この鉄輪滞在を含む、九州&四国を15日間周遊した時の旅日記を、アメブロに連載していましたが、このほど完結しました。

最終回は、高松からの帰路に乗ったサンライズ瀬戸の記事です。この時初めてシングルデラックスに乗ったので、その感想をnoteでもシェアしたく、一部修正して転載します。

究極の予約技「10時打ち」


 日本唯一の定期運行する寝台列車サンライズの人気はすさまじく、大半の個室、特に良い席ほど1か月前の発売とともに売り切れるそう。前回(22年5月)乗った時はB寝台シングルの1階だったので、次は2階席、できればA寝台シングルデラックスだ!と決めていました。今回の旅で四国から帰るようにコースを組んだのも、サンライズを使えることが最大の理由です。

翌朝東京駅に到着した時のサンライズ

予約方法は、かの有名な10時打ちをお願いしました。 
 これは発売を開始する10時ちょうどに、みどりの窓口の駅員さんに購入ボタンをクリックしてもらうという、①窓口が空いている②駅員さんが協力的③駅員さんの動作が機敏の3条件が一致しないと実現できない技です。窓口が混んでいたらどうしよう、と直前まで心配でした。乗り物を予約するのに、こんなにドキドキしたのは人生初だったかも。

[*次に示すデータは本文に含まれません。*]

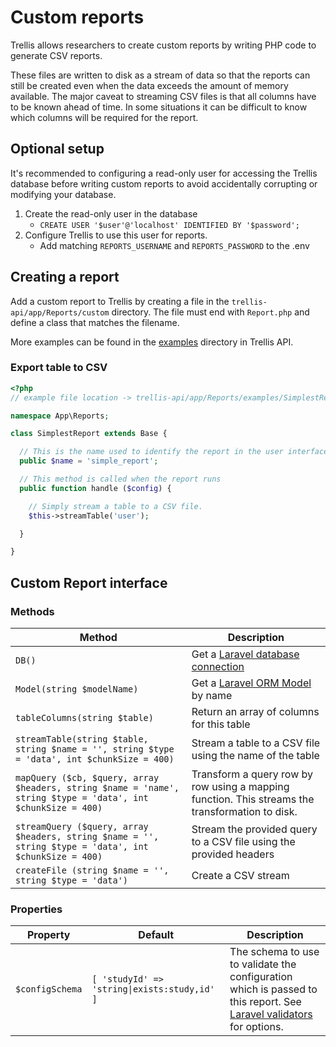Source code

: # Custom reports
Trellis allows researchers to create custom reports by writing PHP code to generate CSV reports. 

These files are written to disk as a stream of data so that the reports can still be created even when the data exceeds the amount of memory available. The major caveat to streaming CSV files is that all columns have to be known ahead of time. In some situations it can be difficult to know which columns will be required for the report.

## Optional setup
It's recommended to configuring a read-only user for accessing the Trellis database before writing custom reports to avoid accidentally corrupting or modifying your database.
1. Create the read-only user in the database 
    - `CREATE USER '$user'@'localhost' IDENTIFIED BY '$password';`
1. Configure Trellis to use this user for reports.
    - Add matching `REPORTS_USERNAME` and `REPORTS_PASSWORD` to the .env

## Creating a report
Add a custom report to Trellis by creating a file in the `trellis-api/app/Reports/custom` directory. The file must end with `Report.php` and define a class that matches the filename.

More examples can be found in the [examples][1] directory in Trellis API.

### Export table to CSV
```php
<?php
// example file location -> trellis-api/app/Reports/examples/SimplestReport.php

namespace App\Reports;

class SimplestReport extends Base {

  // This is the name used to identify the report in the user interface
  public $name = 'simple_report';

  // This method is called when the report runs
  public function handle ($config) {

    // Simply stream a table to a CSV file.
    $this->streamTable('user');

  }

}
```


## Custom Report interface

### Methods
| Method | Description |
| ------ | ----------- |
| `DB()` | Get a [Laravel database connection][2] |
| `Model(string $modelName)` | Get a [Laravel ORM Model][3] by name |
| `tableColumns(string $table)` | Return an array of columns for this table |
| `streamTable(string $table, string $name = '', string $type = 'data', int $chunkSize = 400)` | Stream a table to a CSV file using the name of the table |
| `mapQuery ($cb, $query, array $headers, string $name = 'name', string $type = 'data', int $chunkSize = 400)` | Transform a query row by row using a mapping function. This streams the transformation to disk. |
| `streamQuery ($query, array $headers, string $name = '', string $type = 'data', int $chunkSize = 400)` | Stream the provided query to a CSV file using the provided headers |
| `createFile (string $name = '', string $type = 'data')` | Create a CSV stream |

### Properties
| Property | Default | Description |
| -------- | ------- | ----------- |
| `$configSchema` | `[ 'studyId' => 'string\|exists:study,id' ]` | The schema to use to validate the configuration which is passed to this report. See [Laravel validators][4] for options.|

[1]: https://github.com/human-nature-lab/trellis-api/tree/master/app/Reports/examples
[2]: https://laravel.com/docs/5.8/queries
[3]: https://laravel.com/docs/5.8/eloquent
[4]: https://laravel.com/docs/5.8/validation#quick-writing-the-validation-logic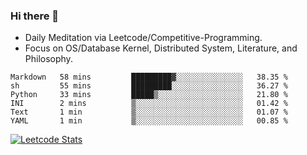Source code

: ### Hi there 👋
* Daily Meditation via Leetcode/Competitive-Programming.
* Focus on OS/Database Kernel, Distributed System, Literature, and Philosophy.

<!--START_SECTION:waka-->

```text
Markdown   58 mins         █████████▓░░░░░░░░░░░░░░░   38.35 %
sh         55 mins         █████████░░░░░░░░░░░░░░░░   36.27 %
Python     33 mins         █████▒░░░░░░░░░░░░░░░░░░░   21.80 %
INI        2 mins          ▒░░░░░░░░░░░░░░░░░░░░░░░░   01.42 %
Text       1 min           ▒░░░░░░░░░░░░░░░░░░░░░░░░   01.07 %
YAML       1 min           ▒░░░░░░░░░░░░░░░░░░░░░░░░   00.85 %
```

<!--END_SECTION:waka-->

<!--
**fxrcode/fxrcode** is a ✨ _special_ ✨ repository because its `README.md` (this file) appears on your GitHub profile.

Here are some ideas to get you started:

- 🔭 I’m currently working on ...
- 🌱 I’m currently learning ...
- 👯 I’m looking to collaborate on ...
- 🤔 I’m looking for help with ...
- 💬 Ask me about ...
- 📫 How to reach me: ...
- 😄 Pronouns: ...
- ⚡ Fun fact: ...
-->
[![Leetcode Stats](https://leetcard.jacoblin.cool/hzhang413?font=Fira+Mono)](https://leetcode.com/hzhang413)
<!-- ![image](./cyberpunk-ghost-in-the-shell.gif)
![image](./gis-archive.png) -->
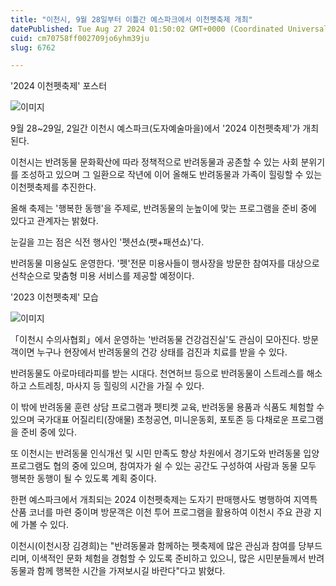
 ```yaml
---
title: "이천시, 9월 28일부터 이틀간 예스파크에서 이천펫축제 개최"
datePublished: Tue Aug 27 2024 01:50:02 GMT+0000 (Coordinated Universal Time)
cuid: cm70758ff002709jo6yhm39ju
slug: 6762

---
```



'2024 이천펫축제' 포스터

![이미지](https://cdn.hashnode.com/res/hashnode/image/upload/v1739261083693/4c415449-85e3-427f-be18-8c3a8c9e0d11.jpeg)

9월 28~29일, 2일간 이천시 예스파크(도자예술마을)에서 '2024 이천펫축제'가 개최된다.

이천시는 반려동물 문화확산에 따라 정책적으로 반려동물과 공존할 수 있는 사회 분위기를 조성하고 있으며 그 일환으로 작년에 이어 올해도 반려동물과 가족이 힐링할 수 있는 이천펫축제를 추진한다.

올해 축제는 '행복한 동행'을 주제로, 반려동물의 눈높이에 맞는 프로그램을 준비 중에 있다고 관계자는 밝혔다.

눈길을 끄는 점은 식전 행사인 '펫션쇼(팻+패션쇼)'다.

반려동물 미용실도 운영한다. '펫'전문 미용사들이 행사장을 방문한 참여자를 대상으로 선착순으로 맞춤형 미용 서비스를 제공할 예정이다.

'2023 이천펫축제' 모습

![이미지](https://cdn.hashnode.com/res/hashnode/image/upload/v1739261086386/54496196-1cb5-4ac2-bc94-12db8c9e1c90.jpeg)

「이천시 수의사협회」에서 운영하는 '반려동물 건강검진실'도 관심이 모아진다. 방문객이면 누구나 현장에서 반려동물의 건강 상태를 검진과 치료를 받을 수 있다.

반려동물도 아로마테라피를 받는 시대다. 천연허브 등으로 반려동물이 스트레스를 해소하고 스트레칭, 마사지 등 힐링의 시간을 가질 수 있다.

이 밖에 반려동물 훈련 상담 프로그램과 펫티켓 교육, 반려동물 용품과 식품도 체험할 수 있으며 국가대표 어질리티(장애물) 초청공연, 미니운동회, 포토존 등 다채로운 프로그램을 준비 중에 있다.

또 이천시는 반려동물 인식개선 및 시민 만족도 향상 차원에서 경기도와 반려동물 입양 프로그램도 협의 중에 있으며, 참여자가 쉴 수 있는 공간도 구성하여 사람과 동물 모두 행복한 동행이 될 수 있도록 계획 중이다.

한편 예스파크에서 개최되는 2024 이천펫축제는 도자기 판매행사도 병행하여 지역특산품 코너를 마련 중이며 방문객은 이천 투어 프로그램을 활용하여 이천시 주요 관광 지에 가볼 수 있다.

이천시(이천시장 김경희)는 "반려동물과 함께하는 펫축제에 많은 관심과 참여를 당부드리며, 이색적인 문화 체험을 경험할 수 있도록 준비하고 있으니, 많은 시민분들께서 반려동물과 함께 행복한 시간을 가져보시길 바란다"다고 밝혔다.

 私が当たった駅員さんは10時打ちに慣れているようで、時報をスピーカーにしてスタンバイ。そして「9時59分50秒をお知らせします、ピ、ピ・・・ポ」の「ポ」の直後「取れましたっ」という神の声が。A寝台の禁煙は3室しかありません。90%はあきらめていただけに、冗談抜きで涙が出そうになりました。
 

シングルデラックスの正直な感想


 実際に見たシングルデラックスは、「思ったより狭い」(ああ、何てバチ当たりな)。他のブログやYouTubeは、ずいぶん上手に撮影しているんですねえ(6畳ぐらいあるように見える)。とはいえチケットの競争率を考えたら、これが最初で最後かもしれないわけで、次第に「今夜だけのワタシのお城」のようにキラキラして見えてきました。

ベッドの左隣に、洗面とテーブルが付きます。
ベッドだけのB寝台とは、余裕が全然ちがいます。

部屋は本当に快適でした。さすがはB寝台の2倍料金だけのことはある=A寝台約1万4000円。他に特急券3300円、乗車券(東京までだと約1万1000円)が必要。飛行機より高く、時間もかかる贅沢な乗り物です。庶民の私は、たびたびは使えないなあ~。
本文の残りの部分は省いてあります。